Tayvan’ı ziyaret eden Amerikan heyetine bakalım. Bir önceki etapta kim gitmişti Tayvan’a ve kıyamet kopmuştu? Görev başındaki ABD Temsilciler Meclisi başkanı Nancy Pelosi gitmişti. Şimdi giden ekibe bakıyoruz. Resmi görevde olmayan eski bürokratlar var. Dozu düşük bir heyet. Bu bir mesaj. Bir de ABD’nin özellikle dikkat ettiği bir husus var. Biden yönetimi artık Çin ile köprüleri tamamen atamayacağının farkında. Bunun ticari, ekonomik nedenleri var. Ortadoğu’daki yanlış politikaları var. Liste uzayıp gider. Ama artık Çin politikasını köprüleri atmaktan ziyade riskleri azaltmak olarak belirlediler ve temelini San Francisco zirvesinde atmaya çalıştılar. ‘Her konuda anlaşamayabiliriz ama bir iletişim mekanizmasına ihtiyacımız var’ dediler. Ki balon hadisesinden sonra o iletişim mekanizmalarını tekrar tesis edebilmek için aylar boyunca dışişleri, maliye ve hazine bakanları Pekin’e gitti. En nihayetinde Şi Çinping kasım ayında San Francisco’yu ziyaret etti ve bir zirve düzenlendi. ABD’nin orada en çok istediği şey, çalışma gruplarının kurulmasıydı. Savuna anlamında da ticaret anlamında da var bu. Ama savunma daha önemli. Çünkü Güney Çin Denizi giderek daha sıcak hale geliyor.”

‘Tayvan’dan ziyade Çin Denizi’ni konuşacağız’

Ancak ABD’nin uluslararası düzende hataları ile, çılgınlıkları ile meşhur bir devlet olduğunu anımsatan Göçmen, Güney Çin Denizi’nde yaşanan hareketliliğe atıfta bulundu:

“Tayvan’dan ziyade 2024’te Güney Çin Denizi’ni daha çok konuşacağız gibi geliyor.

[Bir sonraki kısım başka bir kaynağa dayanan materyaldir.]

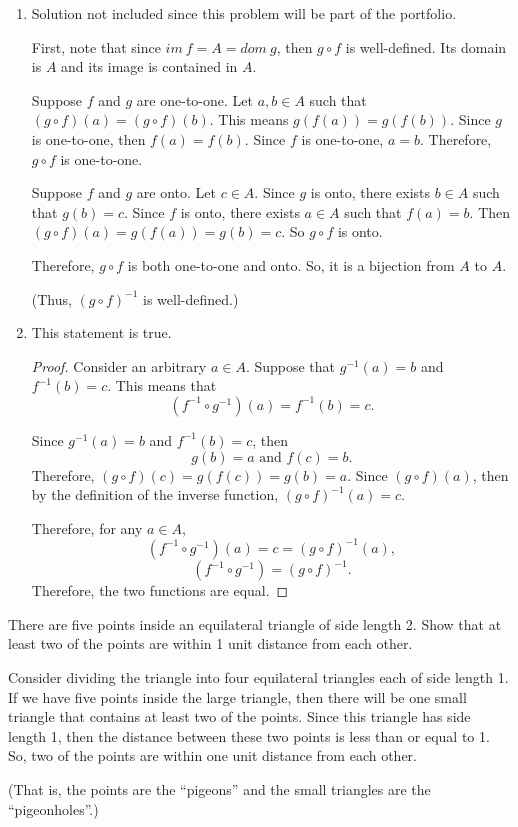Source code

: \documentclass{article}
\theoremstyle{definition}
\begin{document}
\begin{solution}
\begin{enumerate}
    \item Solution not included since this problem will be part of the portfolio.
    
    First, note that since $im \ f = A = dom \ g$, then $g \circ f$ is well-defined.  Its domain is $A$ and its image is contained in $A$.

Suppose $f$ and $g$ are one-to-one. Let $a, b\in A$ such that $(g\circ f)(a)=(g\circ f)(b)$. This means $g(f(a))=g(f(b))$. Since $g$ is one-to-one, then $f(a)=f(b)$. Since $f$ is one-to-one, $a=b$. Therefore, $g\circ f$ is one-to-one.

Suppose $f$ and $g$ are onto. Let $c\in A$. Since $g$ is onto, there exists $b\in A$ such that $g(b)=c$. Since $f$ is onto, there exists $a\in A$ such that $f(a)=b$. Then $(g\circ f)(a)=g(f(a))=g(b)=c$. So $g\circ f$ is onto.

  Therefore, $g\circ f$ is both one-to-one and onto.  So, it is a bijection from $A$ to $A$.  

{\color{gray}(Thus, $(g \circ f)^{-1}$ is well-defined.)}

    \item This statement is true.
\begin{proof}
Consider an arbitrary $a \in A$.  Suppose that $g^{-1}(a) = b$ and $f^{-1}(b) = c$.  This means that \[ (f^{-1} \circ g^{-1})(a) = f^{-1}(b) = c. \]

Since $g^{-1}(a) = b$ and $f^{-1}(b) = c$, then
\[ g(b) = a \text{ and } f(c) = b. \]
Therefore, $(g\circ f)(c) = g(f(c)) = g(b) = a$.  Since $(g\circ f)(a)$, then by the definition of the inverse function, $(g\circ f)^{-1}(a) = c$.

Therefore, for any $a \in A$, 
	\[(f^{-1} \circ g^{-1})(a) = c = (g \circ f)^{-1}(a),\]
	\[(f^{-1} \circ g^{-1})=  (g \circ f)^{-1}.\]	
Therefore, the two functions are equal.
\end{proof}
    \end{enumerate}

\end{solution}

\begin{question}
    There are five points inside an equilateral triangle of side length 2. Show that at least two of the points are within 1 unit distance from each other.
\end{question}
\begin{solution}
Consider dividing the triangle into four equilateral triangles each of side length 1.  If we have five points inside the large triangle, then there will be one small triangle that contains at least two of the points.  Since this triangle has side length 1, then the distance between these two points is less than or equal to 1.  So, two of the points are within one unit distance from each other.

(That is, the points are the ``pigeons'' and the small triangles are the ``pigeonholes''.)
\end{solution}
\end{document}

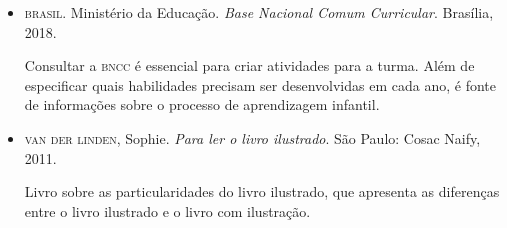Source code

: \documentclass[11pt]{extarticle}
\begin{document}
\begin{itemize}
\item \textsc{brasil}. Ministério da Educação. \textit{Base Nacional Comum Curricular}. Brasília, 2018.

Consultar a \textsc{bncc} é essencial para criar atividades para a turma. Além de especificar 
quais habilidades precisam ser desenvolvidas em cada ano, é fonte de informações sobre 
o processo de aprendizagem infantil. 

 
\item \textsc{van der linden}, Sophie. \textit{Para ler o livro ilustrado}. São Paulo: Cosac Naify, 2011.

Livro sobre as particularidades do livro ilustrado, que apresenta as diferenças entre o livro ilustrado e o livro com ilustração. 
\end{itemize}
\end{document}
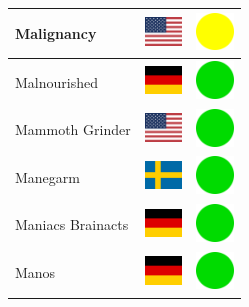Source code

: \documentclass[12pt, a4paper, twoside]{report}
\begin{document}
\begin{center}
\begin{longtable}{|p{5cm}|p{2cm}|p{2cm}|}
 Malignancy                                                 & \includegraphics[width=1cm]{../img/flags/us} &   \includegraphics[width=1cm]{../likes/m} \\ \hline
 Malnourished                                               & \includegraphics[width=1cm]{../img/flags/de} &   \includegraphics[width=1cm]{../likes/y} \\ \hline
 Mammoth Grinder                                            & \includegraphics[width=1cm]{../img/flags/us} &   \includegraphics[width=1cm]{../likes/y} \\ \hline
 Manegarm                                                   & \includegraphics[width=1cm]{../img/flags/se} &   \includegraphics[width=1cm]{../likes/y} \\ \hline
 Maniacs Brainacts                                          & \includegraphics[width=1cm]{../img/flags/de} &   \includegraphics[width=1cm]{../likes/y} \\ \hline
 Manos                                                      & \includegraphics[width=1cm]{../img/flags/de} &   \includegraphics[width=1cm]{../likes/y} \\ \hline

\end{longtable}
\end{center}
\end{document}

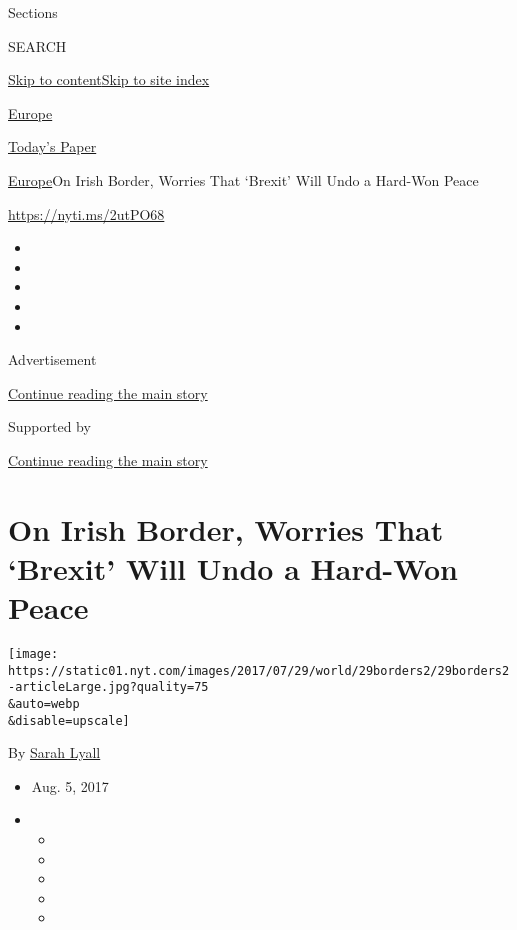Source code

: Sections

SEARCH

\protect\hyperlink{site-content}{Skip to
content}\protect\hyperlink{site-index}{Skip to site index}

\href{https://www.nytimes.com/section/world/europe}{Europe}

\href{https://myaccount.nytimes.com/auth/login?response_type=cookie\&client_id=vi}{}

\href{https://www.nytimes.com/section/todayspaper}{Today's Paper}

\href{/section/world/europe}{Europe}\textbar{}On Irish Border, Worries
That `Brexit' Will Undo a Hard-Won Peace

\url{https://nyti.ms/2utPO68}

\begin{itemize}
\item
\item
\item
\item
\item
\end{itemize}

Advertisement

\protect\hyperlink{after-top}{Continue reading the main story}

Supported by

\protect\hyperlink{after-sponsor}{Continue reading the main story}

\hypertarget{on-irish-border-worries-that-brexit-will-undo-a-hard-won-peace}{%
\section{On Irish Border, Worries That `Brexit' Will Undo a Hard-Won
Peace}\label{on-irish-border-worries-that-brexit-will-undo-a-hard-won-peace}}

\texttt{[image: https://static01.nyt.com/images/2017/07/29/world/29borders2/29borders2-articleLarge.jpg?quality=75\\\&auto=webp\\\&disable=upscale]}

By \href{http://www.nytimes.com/by/sarah-lyall}{Sarah Lyall}

\begin{itemize}
\item
  Aug. 5, 2017
\item
  \begin{itemize}
  \item
  \item
  \item
  \item
  \item
  \end{itemize}
\end{itemize}

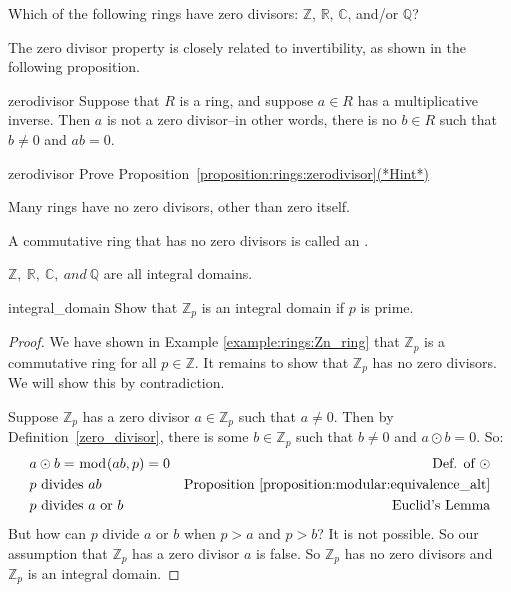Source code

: \begin{exercise}{}
Which of the following rings have zero divisors: $\mathbb{Z}$, $\mathbb{R}$, $\mathbb{C}$, and/or $\mathbb{Q}$?
\end{exercise}

The zero divisor property is closely related to invertibility, as shown in the following proposition.

\begin{prop}{zerodivisor}
Suppose that $R$ is a ring, and suppose $a \in R$ has a multiplicative inverse. Then $a$ is not a zero divisor--in other words, there is no $b \in R$ such that $b\neq 0$ and $a   b = 0$.
\end{prop}

\begin{exercise}{zerodivisor}
Prove Proposition~\ref{proposition:rings:zerodivisor}\hyperref[ringsHints]{(*Hint*)} 
\end{exercise}

Many rings have no zero divisors, other than zero itself.

\begin{defn}\label{int_dom}
A commutative ring that has no zero divisors is called an .
\end{defn}

${\mathbb Z},~{\mathbb R},~{\mathbb C},~and~{\mathbb Q}$ are all integral domains.

\begin{example}{integral_domain}
Show that ${\mathbb Z}_p$ is an integral domain if $p$ is prime.

\begin{proof}
We have shown in Example \ref{example:rings:Zn_ring} that ${\mathbb Z}_p$ is a commutative ring for all $p\in{\mathbb Z}$.  It remains to show that ${\mathbb Z}_p$ has no zero divisors.  We will show this by contradiction.

Suppose ${\mathbb Z}_p$ has a zero divisor $a\in{\mathbb Z}_p$ such that $a\neq 0$.  Then by Definition~\ref{zero_divisor}, there is some $b\in{\mathbb Z}_p$ such that $b\neq 0$ and $a\odot b=0$.  So:
\begin{align*}
&a\odot b=\bmod(ab,p)=0 & \text{Def. of }\odot\\
&p \text{ divides } ab & \text{Proposition }\ref{proposition:modular:equivalence_alt}\\
&p \text{ divides } a \text{ or } b & \text{Euclid's Lemma}\\
\end{align*}
But how can $p$ divide $a$ or $b$ when $p>a$ and $p>b$?  It is not possible.  So our assumption that ${\mathbb Z}_p$ has a zero divisor $a$ is false.  So ${\mathbb Z}_p$ has no zero divisors and ${\mathbb Z}_p$ is an integral domain.
\end{proof}
\end{example}

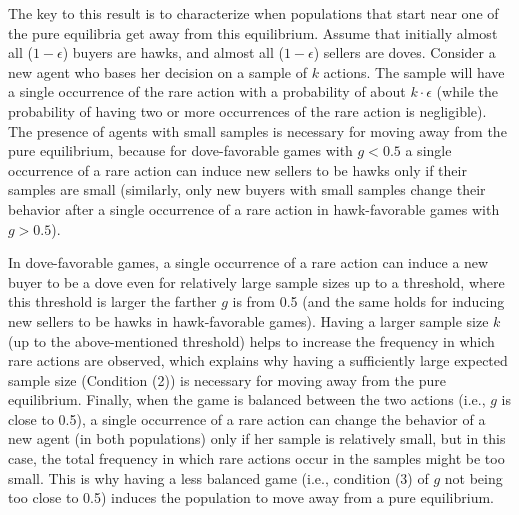 \documentclass[12pt]{article}
\numberwithin{equation}{section}
\numberwithin{figure}{section}
\theoremstyle{definition}
\theoremstyle{plain}
\theoremstyle{plain}
\theoremstyle{plain}
\theoremstyle{remark}
\theoremstyle{plain}
\theoremstyle{plain}
\def\e{\epsilon}
\begin{document}
The key to this result is to characterize when populations that start near one of the pure equilibria get away from this equilibrium.
Assume that initially almost all ($1-\e$) buyers are hawks, and almost all ($1-\e$) sellers are doves. Consider a new agent who bases her decision  on a sample of $k$ actions. The sample will have a single occurrence of the rare action with a probability of about $k\cdot \epsilon$ (while the probability of having two or more occurrences of the rare action is negligible). The presence of agents with small samples is necessary for moving away from the pure equilibrium, because for dove-favorable games with $g<0.5$ a single occurrence of a rare action can induce new sellers to be hawks only if their samples are small 
(similarly, only new buyers  with small samples  change their behavior after a single occurrence of a rare action in hawk-favorable games with $g>0.5$).

In dove-favorable games, a single occurrence of a rare action can induce a new buyer to be a dove  even for 
relatively large sample sizes up to a threshold, 
where this threshold is larger the farther $g$ is from 0.5 
(and the same holds for inducing new sellers to be hawks in hawk-favorable games). Having a larger sample size $k$ (up to the above-mentioned threshold) helps to increase the frequency in which rare actions are observed,  which explains why having a sufficiently large expected sample size (Condition (2)) is necessary for moving away from the pure equilibrium. Finally, when the game is balanced between the two actions (i.e., $g$ is close to 0.5), a single occurrence of a rare action can change the behavior of a new agent (in both populations) only if her sample is relatively small, but in this case, the total frequency in which rare actions occur in the samples might be too small. This is why having a less balanced game 
(i.e., condition (3) of $g$ not being too close to 0.5) induces the population to move away from a pure equilibrium.
\end{document}
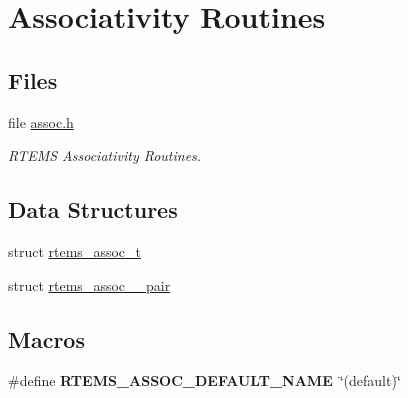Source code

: \hypertarget{group__RTEMSAPIAssociativity}{}\section{Associativity Routines}
\label{group__RTEMSAPIAssociativity}
\subsection*{Files}
\begin{DoxyCompactItemize}
\item 
file \mbox{\hyperlink{assoc_8h}{assoc.\+h}}
\begin{DoxyCompactList}\small\item\em R\+T\+E\+MS Associativity Routines. \end{DoxyCompactList}\end{DoxyCompactItemize}
\subsection*{Data Structures}
\begin{DoxyCompactItemize}
\item 
struct \mbox{\hyperlink{structrtems__assoc__t}{rtems\+\_\+assoc\+\_\+t}}
\item 
struct \mbox{\hyperlink{structrtems__assoc__32__pair}{rtems\+\_\+assoc\+\_\+\_\+pair}}
\end{DoxyCompactItemize}
\subsection*{Macros}
\begin{DoxyCompactItemize}
\item 
\mbox{\label{group__RTEMSAPIAssociativity_ga81098ef3214cb3c7614c1a61a1a54f22}} 
\#define {\bfseries R\+T\+E\+M\+S\+\_\+\+A\+S\+S\+O\+C\+\_\+\+D\+E\+F\+A\+U\+L\+T\+\_\+\+N\+A\+ME}~\char`\"{}(default)\char`\"{}
\end{DoxyCompactItemize}
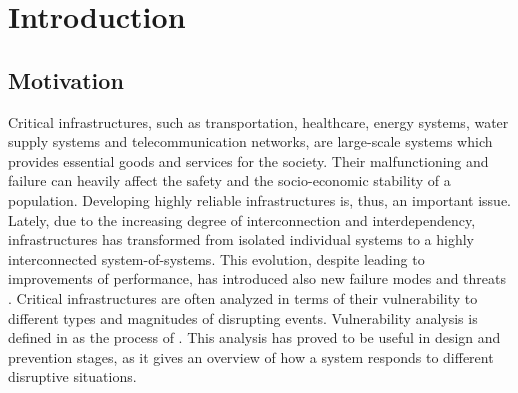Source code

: \documentclass[review]{elsarticle}
\begin{document}
	\section{Introduction}
	\subsection{Motivation}
	Critical infrastructures, such as transportation, healthcare, energy systems, water supply systems and telecommunication networks, are large-scale systems which provides essential goods and services for the society. Their malfunctioning and failure can heavily affect the safety and the socio-economic stability of a population. Developing highly reliable infrastructures is, thus, an important issue. Lately, due to the increasing degree of interconnection and interdependency, infrastructures has transformed from isolated individual systems to a highly interconnected system-of-systems. This evolution, despite leading to improvements of performance, has introduced also new failure modes and threats \cite{buldyrev2010catastrophic}. Critical infrastructures are often analyzed in terms of their vulnerability to different types and magnitudes of disrupting events. Vulnerability analysis is defined in \cite{johansson2011vulnerability} as the process of . This analysis has proved to be useful in design and prevention stages, as it gives an overview of how a system responds to different disruptive situations.
	
\end{document}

Saha komutanları arası irtibat kurulmasını istemişti ABD ve bunları aldı. Şimdi bu kadar çabanın ardından, çünkü Tayvan Çin’in kırmızı çizgisi ve tarihte ABD ile Çin arasında ilişki kurulabildiyse, Tayvan meselesinin halledilebilmesi nedeniyle kurulabildi. Yani iki taraf birbirini, Tayvan meselesini hallettikleri oranda tanıdı. Şimdi ABD şunu biliyor: Tayvan hassas bir mesele. Çin köprüleri atmakta ve silahlı çatışmaya girmekte beis görmüyor bu mesele için. Şi Çinping de dile getirdi bunu. Dolayısıyla şimdi 2023’ün ikinci yarısından itibaren inşa ettikleri bütün o mekanizmaları, keskin hatları olmayan Tayvan seçim sonuçları sebebiyle tehlikeye atmayacaktır ABD, diye düşünüyorum. Yanılabilir miyim? Evet yanılabilirim. Çünkü ABD, uluslararası düzende en çok hata yapan devlet. Hataları ile, çılgınlıkları ile meşhur bir devlet. Ama şu anda benim beklentim, kasım seçimlerinin birkaç ay öncesine kadar Tayvan’ın çok gündemde olmayacağı yönünde. Tarafların birbirlerine kaslarını gösterdiği bir pozisyon görmeyeceğiz gibi geliyor.

Tabii ABD Tayvan’ı tebrik etti. Çin kınadı hemen. On ikinci tur silah satışı yapılıyor Tayvan’a. ABD bu pozisyondan vazgeçmeyecek. Çin hemen 5 Amerikalı şirketi yaptırım listesine aldı. Bunlar geleneksel olarak devam edecek. Taraflar pozisyonlarını koruyacak derken, bu pozisyonlara yaptırımlar da dahil. Karşılıklı kınamalar da dahil. Bu seçim sonucu şunu gösterdi: En azından Tayvan Boğazı’nda kıyamet senaryolarının eşiğinde değiliz.”

‘Filipinler adım adım Ukrayna rolüne aday gibi duruyor’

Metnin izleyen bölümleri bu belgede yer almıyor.